Warcraft II : Tides of Darkness
Jeu Super Obsédant #1

Type de jeu
Plagiat du Seigneur des Anneaux, de Warhammer Fantasy Battle et de Dungeons & Dragons, donnant vie à l'une des aventures les plus palpitantes de tous les temps.
Date de sortie sur nos machines
Décembre 1995, la version avec manuel en VF, mais le jeu en VO (le début de l'apprentissage intensif de l'anglais pour moi).
Développeur
Blizzard Entertainment INC., déjà créateurs de the Lost Vikings, et bientôt de Diablo.
éDITEUR
Toujours Blizzard Entertainment INC. ça fait plaisir de ne pas voir Activision écrit sur la boîte. Et ça fait d'autant plus plaisir de voir le vieux logo d'Ubisoft, qui a distribué le jeu en France.
Warcraft II : disponible sur GOG... Ah non ! Les grands philanthropes de chez Blizzard l'ont salement retiré fin 2024. Bon bah on le trouve encore sur Battle.net, super.
Mon père m’a offert ce jeu à noël 1995, chez mes grands-parents paternels à Dieppe.
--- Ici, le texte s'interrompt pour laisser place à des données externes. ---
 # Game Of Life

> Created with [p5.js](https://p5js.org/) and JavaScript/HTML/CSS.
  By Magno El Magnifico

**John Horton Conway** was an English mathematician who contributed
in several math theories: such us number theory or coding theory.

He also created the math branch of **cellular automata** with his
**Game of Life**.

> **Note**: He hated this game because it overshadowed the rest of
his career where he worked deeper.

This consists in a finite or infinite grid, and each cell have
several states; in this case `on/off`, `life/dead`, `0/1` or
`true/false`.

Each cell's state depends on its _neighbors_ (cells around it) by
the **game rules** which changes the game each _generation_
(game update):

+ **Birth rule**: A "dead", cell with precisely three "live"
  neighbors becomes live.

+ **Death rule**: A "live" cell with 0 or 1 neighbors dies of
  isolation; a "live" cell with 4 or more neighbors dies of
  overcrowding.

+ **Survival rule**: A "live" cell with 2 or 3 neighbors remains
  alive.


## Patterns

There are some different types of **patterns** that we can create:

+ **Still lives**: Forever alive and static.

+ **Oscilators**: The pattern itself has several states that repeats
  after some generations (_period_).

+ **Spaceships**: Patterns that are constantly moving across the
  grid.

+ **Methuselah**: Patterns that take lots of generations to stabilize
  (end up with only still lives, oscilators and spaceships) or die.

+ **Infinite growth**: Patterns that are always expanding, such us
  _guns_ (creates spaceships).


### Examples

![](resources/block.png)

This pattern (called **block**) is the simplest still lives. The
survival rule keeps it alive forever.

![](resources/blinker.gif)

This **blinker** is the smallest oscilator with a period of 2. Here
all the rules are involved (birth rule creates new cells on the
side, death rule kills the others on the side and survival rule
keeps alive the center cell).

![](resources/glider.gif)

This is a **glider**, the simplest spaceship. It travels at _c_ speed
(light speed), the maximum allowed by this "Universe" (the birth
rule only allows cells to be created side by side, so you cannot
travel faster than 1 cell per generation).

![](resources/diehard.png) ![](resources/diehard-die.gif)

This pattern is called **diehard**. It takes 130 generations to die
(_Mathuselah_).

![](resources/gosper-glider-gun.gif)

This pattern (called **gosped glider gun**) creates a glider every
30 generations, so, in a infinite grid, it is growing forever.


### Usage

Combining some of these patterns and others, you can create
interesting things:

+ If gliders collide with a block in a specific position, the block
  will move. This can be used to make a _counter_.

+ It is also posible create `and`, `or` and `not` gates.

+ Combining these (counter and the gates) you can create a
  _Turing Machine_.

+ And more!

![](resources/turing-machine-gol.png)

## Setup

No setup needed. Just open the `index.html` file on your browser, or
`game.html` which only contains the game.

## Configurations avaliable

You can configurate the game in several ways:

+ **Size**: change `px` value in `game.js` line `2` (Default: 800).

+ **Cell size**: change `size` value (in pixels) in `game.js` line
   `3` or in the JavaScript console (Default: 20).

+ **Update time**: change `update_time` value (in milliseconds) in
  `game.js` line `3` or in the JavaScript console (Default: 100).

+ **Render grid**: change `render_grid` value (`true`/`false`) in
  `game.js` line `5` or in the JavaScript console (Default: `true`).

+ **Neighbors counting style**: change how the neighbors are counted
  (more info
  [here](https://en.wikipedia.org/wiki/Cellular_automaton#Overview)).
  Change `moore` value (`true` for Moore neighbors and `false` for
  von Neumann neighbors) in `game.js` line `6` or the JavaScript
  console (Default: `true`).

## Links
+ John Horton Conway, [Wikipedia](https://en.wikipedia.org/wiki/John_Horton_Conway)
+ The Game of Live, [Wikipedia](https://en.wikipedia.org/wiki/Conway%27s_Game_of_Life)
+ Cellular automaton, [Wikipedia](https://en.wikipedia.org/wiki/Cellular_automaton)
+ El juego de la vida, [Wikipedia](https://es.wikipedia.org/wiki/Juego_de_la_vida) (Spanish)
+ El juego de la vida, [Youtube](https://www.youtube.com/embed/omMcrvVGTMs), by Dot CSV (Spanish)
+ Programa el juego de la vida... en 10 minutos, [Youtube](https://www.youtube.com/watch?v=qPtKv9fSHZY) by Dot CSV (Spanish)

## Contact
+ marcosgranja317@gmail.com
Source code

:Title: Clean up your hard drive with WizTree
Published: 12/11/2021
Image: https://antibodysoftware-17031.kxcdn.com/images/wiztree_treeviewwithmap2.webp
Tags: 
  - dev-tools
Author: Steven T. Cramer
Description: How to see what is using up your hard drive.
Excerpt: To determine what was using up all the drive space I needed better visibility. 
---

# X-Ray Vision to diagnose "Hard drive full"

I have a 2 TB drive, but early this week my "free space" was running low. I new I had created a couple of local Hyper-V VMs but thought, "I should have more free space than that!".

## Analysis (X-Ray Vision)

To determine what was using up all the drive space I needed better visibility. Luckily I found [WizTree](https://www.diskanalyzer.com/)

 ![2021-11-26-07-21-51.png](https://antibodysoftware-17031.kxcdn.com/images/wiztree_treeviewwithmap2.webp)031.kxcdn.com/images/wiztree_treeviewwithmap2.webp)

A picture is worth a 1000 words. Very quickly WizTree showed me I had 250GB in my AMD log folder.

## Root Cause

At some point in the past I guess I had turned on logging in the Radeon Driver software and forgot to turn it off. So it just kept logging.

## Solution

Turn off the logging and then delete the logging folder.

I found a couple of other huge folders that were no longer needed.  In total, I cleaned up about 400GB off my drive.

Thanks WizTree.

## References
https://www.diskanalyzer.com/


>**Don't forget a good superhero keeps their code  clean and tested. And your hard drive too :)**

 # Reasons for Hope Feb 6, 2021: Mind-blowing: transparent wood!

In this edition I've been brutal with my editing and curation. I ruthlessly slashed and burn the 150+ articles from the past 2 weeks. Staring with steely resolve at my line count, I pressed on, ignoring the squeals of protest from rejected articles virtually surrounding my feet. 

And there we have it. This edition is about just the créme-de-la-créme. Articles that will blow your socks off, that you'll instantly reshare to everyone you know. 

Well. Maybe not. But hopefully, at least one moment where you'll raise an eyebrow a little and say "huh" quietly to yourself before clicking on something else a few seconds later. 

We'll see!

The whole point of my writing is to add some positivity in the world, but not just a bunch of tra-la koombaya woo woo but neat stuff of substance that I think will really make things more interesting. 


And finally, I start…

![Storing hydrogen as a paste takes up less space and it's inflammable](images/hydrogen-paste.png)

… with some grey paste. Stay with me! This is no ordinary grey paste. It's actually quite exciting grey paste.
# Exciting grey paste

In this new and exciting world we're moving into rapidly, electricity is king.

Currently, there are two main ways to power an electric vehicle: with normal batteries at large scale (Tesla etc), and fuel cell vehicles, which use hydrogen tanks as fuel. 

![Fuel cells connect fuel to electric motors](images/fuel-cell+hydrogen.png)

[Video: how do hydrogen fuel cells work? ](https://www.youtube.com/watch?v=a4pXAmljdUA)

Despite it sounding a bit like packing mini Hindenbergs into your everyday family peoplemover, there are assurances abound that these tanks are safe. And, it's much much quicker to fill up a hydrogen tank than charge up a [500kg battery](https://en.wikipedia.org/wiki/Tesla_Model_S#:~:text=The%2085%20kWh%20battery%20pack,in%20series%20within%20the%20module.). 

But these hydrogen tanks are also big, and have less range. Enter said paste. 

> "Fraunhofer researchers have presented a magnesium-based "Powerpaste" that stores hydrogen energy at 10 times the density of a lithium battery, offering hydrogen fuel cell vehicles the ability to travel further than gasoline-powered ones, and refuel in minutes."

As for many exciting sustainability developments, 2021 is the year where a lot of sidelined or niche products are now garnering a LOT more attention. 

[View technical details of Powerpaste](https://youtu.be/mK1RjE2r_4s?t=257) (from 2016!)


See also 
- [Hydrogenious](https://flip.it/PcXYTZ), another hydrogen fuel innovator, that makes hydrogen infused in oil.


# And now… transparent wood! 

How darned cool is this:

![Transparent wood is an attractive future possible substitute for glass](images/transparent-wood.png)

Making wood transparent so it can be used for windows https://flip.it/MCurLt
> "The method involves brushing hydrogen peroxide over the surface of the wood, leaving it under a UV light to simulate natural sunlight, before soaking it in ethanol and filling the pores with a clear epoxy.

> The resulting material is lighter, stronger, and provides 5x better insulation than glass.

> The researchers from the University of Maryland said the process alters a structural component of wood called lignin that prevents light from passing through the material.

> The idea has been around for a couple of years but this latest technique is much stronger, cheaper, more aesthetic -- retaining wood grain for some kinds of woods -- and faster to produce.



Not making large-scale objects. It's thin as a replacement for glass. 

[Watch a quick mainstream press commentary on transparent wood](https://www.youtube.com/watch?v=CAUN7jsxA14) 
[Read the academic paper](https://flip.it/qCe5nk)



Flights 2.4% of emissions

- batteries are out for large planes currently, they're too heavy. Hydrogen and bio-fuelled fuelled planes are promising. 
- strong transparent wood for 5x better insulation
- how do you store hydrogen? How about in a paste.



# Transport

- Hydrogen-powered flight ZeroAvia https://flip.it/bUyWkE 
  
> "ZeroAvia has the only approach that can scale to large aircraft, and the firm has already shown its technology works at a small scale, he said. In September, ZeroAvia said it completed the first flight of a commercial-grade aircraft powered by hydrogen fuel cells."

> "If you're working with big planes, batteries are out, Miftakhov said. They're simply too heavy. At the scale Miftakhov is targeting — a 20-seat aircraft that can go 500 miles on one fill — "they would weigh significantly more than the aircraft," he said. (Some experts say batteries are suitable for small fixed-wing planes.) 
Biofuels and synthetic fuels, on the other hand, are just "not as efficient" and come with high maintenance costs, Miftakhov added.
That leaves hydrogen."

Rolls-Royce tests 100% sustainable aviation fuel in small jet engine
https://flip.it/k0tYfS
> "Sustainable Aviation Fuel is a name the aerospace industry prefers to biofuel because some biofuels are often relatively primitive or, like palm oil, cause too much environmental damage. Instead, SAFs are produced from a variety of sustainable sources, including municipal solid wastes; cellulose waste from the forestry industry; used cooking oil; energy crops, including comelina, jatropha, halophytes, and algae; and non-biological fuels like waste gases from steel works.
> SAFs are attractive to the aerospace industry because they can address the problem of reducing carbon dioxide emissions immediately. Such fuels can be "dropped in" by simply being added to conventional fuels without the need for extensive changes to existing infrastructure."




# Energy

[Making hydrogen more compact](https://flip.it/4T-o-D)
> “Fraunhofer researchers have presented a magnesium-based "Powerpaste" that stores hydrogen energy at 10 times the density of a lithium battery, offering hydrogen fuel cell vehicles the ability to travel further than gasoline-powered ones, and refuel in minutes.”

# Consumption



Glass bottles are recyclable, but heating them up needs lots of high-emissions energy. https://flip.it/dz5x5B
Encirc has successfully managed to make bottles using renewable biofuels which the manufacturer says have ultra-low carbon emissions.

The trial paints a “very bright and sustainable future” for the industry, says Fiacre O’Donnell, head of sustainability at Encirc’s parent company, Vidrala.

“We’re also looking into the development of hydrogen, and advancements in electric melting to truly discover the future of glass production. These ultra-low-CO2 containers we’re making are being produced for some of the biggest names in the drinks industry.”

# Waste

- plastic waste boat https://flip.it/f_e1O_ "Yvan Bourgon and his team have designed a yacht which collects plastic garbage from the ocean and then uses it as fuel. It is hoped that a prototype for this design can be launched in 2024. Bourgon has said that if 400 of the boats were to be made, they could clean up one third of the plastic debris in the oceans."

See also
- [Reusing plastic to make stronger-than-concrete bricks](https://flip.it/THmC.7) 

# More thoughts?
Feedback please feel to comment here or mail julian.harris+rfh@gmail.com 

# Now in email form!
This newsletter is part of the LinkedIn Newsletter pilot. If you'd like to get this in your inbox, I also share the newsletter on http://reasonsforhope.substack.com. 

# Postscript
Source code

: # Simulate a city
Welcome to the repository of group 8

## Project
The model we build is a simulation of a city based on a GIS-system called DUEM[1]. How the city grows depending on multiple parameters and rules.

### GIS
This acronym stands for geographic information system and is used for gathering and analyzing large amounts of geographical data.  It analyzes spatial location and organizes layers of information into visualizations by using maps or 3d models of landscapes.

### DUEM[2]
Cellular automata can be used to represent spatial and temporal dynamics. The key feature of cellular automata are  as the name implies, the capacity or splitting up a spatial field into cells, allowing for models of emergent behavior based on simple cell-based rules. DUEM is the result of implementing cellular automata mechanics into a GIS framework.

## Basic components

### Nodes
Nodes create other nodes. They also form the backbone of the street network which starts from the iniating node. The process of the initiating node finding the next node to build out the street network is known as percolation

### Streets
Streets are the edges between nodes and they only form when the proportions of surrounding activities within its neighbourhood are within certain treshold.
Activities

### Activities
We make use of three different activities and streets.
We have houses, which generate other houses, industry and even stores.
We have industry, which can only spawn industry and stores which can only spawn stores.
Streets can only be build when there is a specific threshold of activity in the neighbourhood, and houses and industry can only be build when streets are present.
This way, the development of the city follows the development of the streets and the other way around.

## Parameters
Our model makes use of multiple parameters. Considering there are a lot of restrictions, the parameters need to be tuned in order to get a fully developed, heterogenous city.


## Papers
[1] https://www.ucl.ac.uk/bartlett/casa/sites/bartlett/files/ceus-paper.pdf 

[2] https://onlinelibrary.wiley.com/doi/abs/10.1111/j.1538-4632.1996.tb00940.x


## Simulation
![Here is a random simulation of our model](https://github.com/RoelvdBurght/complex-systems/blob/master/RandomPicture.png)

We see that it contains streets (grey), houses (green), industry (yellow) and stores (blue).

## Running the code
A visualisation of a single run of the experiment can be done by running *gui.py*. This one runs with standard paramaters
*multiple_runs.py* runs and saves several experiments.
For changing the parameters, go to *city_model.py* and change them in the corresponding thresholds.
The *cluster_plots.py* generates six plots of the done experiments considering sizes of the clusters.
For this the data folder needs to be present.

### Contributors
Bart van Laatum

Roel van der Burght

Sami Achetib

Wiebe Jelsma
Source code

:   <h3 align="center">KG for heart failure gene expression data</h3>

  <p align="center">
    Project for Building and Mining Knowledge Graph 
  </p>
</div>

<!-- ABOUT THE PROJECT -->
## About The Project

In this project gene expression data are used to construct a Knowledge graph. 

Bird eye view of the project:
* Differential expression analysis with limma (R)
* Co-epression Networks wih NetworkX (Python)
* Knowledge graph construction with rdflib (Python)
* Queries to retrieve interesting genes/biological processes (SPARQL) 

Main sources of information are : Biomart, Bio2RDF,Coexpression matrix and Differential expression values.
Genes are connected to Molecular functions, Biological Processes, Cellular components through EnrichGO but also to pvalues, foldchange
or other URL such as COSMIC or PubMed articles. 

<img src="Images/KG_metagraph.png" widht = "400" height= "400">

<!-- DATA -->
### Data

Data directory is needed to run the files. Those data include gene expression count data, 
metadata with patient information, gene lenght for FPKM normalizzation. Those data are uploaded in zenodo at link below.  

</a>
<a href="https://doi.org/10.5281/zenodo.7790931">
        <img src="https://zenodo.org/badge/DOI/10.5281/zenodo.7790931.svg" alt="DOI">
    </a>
J’ai fixé la boîte en silence pendant des plombes, tétanisé par une émotion que ne j’arrivais pas à retranscrire en mots. Une sorte d’euphorie muette, même si je ne savais pas encore bien pourquoi. Peut-être imaginais-je les nouvelles possibilités s'offrant à moi sur l'ordi flambant neuf de mon beau-père, une machine futuriste arrivée à la maison plus tôt dans l'année. Les gens ont sans doute cru que je tentais de masquer ma déception, vu ma capacité à afficher une expression neutre sans faire exprès, même quand je jubilais intérieurement. Je n’avais jamais vu ce titre nulle part, pas même chez mon cousin ou mes potes voisins qui possédaient tous les jeux du monde à eux trois. J'allais bientôt découvrir un univers de dingue, doublé d'un genre ultra addictif. Et tout seul, en plus !
Joyeux Noëlfe !

Fossoyeur de 16-bits

Aaaaaah ! La seconde moitié des années 90… les choses s’accélèrent ! L’arrivée du Pentium cadencé à 75MHz au domicile me fait vite comprendre que les journées de vingt-quatre heures, ça risque de faire vachement court. De ce fait, malgré un intérêt toujours très vivace et inexplicable pour Warriors of the Eternal Sun, je délaisse la Mega Drive peu à peu pour naviguer vers d’autres horizons vidéoludiques, notamment le jeu de Stratégie en Temps Réel. Ca existait déjà depuis quelques années, et pourtant je n'en avais encore jamais entendu parler. C'est en très grande partie à cause de Warcraft II que je n'ai vu aucune cartouche débarquer dans ma console après Pitfall : The Mayan Adventure, ou le Roi Lion.
On récolte des ressources, on construit une base de plus en plus stylée, et on balance des troupes de plus en plus bourrines à la tronche de l’ennemi, de préférence en ayant tout fait plus vite que que lui. Ce genre ne me lâchera plus vraiment depuis le jour où Warcraft II m’a fait tomber dedans. Je croyais avoir déjà compris ce que signifiait devenir accro à un jeu vidéo avant, mais avec Warcraft II, ma fascination a crevé tous les plafonds. Quant à ma mère, elle a compris trop tard qu'un gamin obsédé par tous ces nouveaux logiciels n'allait sans doute pas se lancer dans des études de médecine, et encore moins la faire briller en société. Elles ne pouvait pas comprendre ! Toutes ces options disponibles ! Les soldats, les mages, les bateaux, les unités volantes... le tout mis en scène dans un scénario palpitant !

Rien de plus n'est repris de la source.